Another trend is "coastal lighting," said Keri Swanberg, Village Home's lighting manager. "Fixtures are open and airy ... and are including more textures through the use of white-washed beads, a variety of textured glass and light wood look finishes.

"Mixing finishes throughout your home is also a something that we are seeing people become more comfortable with," she said.

As for specific products, Village Home will show off its Wall Planks, a stick-on paneling that do-it-yourselfers are having a lot of fun with. It's not recommended for bathrooms  where it might be affected by too much moisture, but it can give a whole new look to walls and ceilings in other rooms of your home, Round said.

Village Home is a 35-year-old, family-owned business.

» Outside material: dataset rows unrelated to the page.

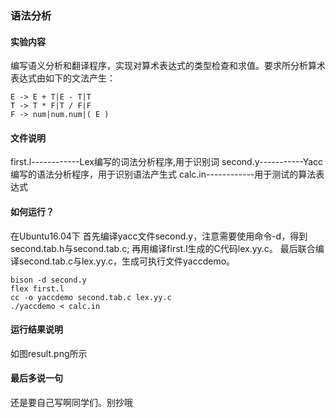 ### 语法分析
#### 实验内容
编写语义分析和翻译程序，实现对算术表达式的类型检查和求值。要求所分析算术表达式由如下的文法产生：
```
E -> E + T|E - T|T
T -> T * F|T / F|F 
F -> num|num.num|( E )
```
#### 文件说明
first.l------------Lex编写的词法分析程序,用于识别词
second.y-----------Yacc编写的语法分析程序，用于识别语法产生式
calc.in------------用于测试的算法表达式
#### 如何运行？
在Ubuntu16.04下
    首先编译yacc文件second.y，注意需要使用命令-d，得到second.tab.h与second.tab.c;
	再用编译first.l生成的C代码lex.yy.c。
	最后联合编译second.tab.c与lex.yy.c，生成可执行文件yaccdemo。


```
bison -d second.y
flex first.l
cc -o yaccdemo second.tab.c lex.yy.c
./yaccdemo < calc.in
```

#### 运行结果说明
如图result.png所示

#### 最后多说一句
还是要自己写啊同学们。别抄哦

Tailoring furniture to fit

Knilans' Furniture & Interiors, a 64-year-old family business based in Davenport, is featuring the "tailored to fit" option in which its couches and chairs can be custom-built to fit a customer's body.

Seat height and depth and back height are the three factors that typically affect how comfortable a piece of furniture is, and these can be adjusted according to the buyer, owner Tim Schlicksup said.

Cushion firmness is another option.

One also can choose from thousands of fabrics and leather options, cushion arrangements (two or three, for example) and skirt versus "exposed leg" to literally build your own piece of furniture, Schlicksup said.

In addition, one can choose various lengths — a 55-inch loveseat and sofas in 72-, 84- and 96-inch lengths.

As for looks, tastes are trending toward less skirted and more exposed legs and less floral and more neutral, he said. Customers are choosing a more modern look, but that doesn't mean "metal frames or cold and hard," Schlicksup said. "It's just not as embellished."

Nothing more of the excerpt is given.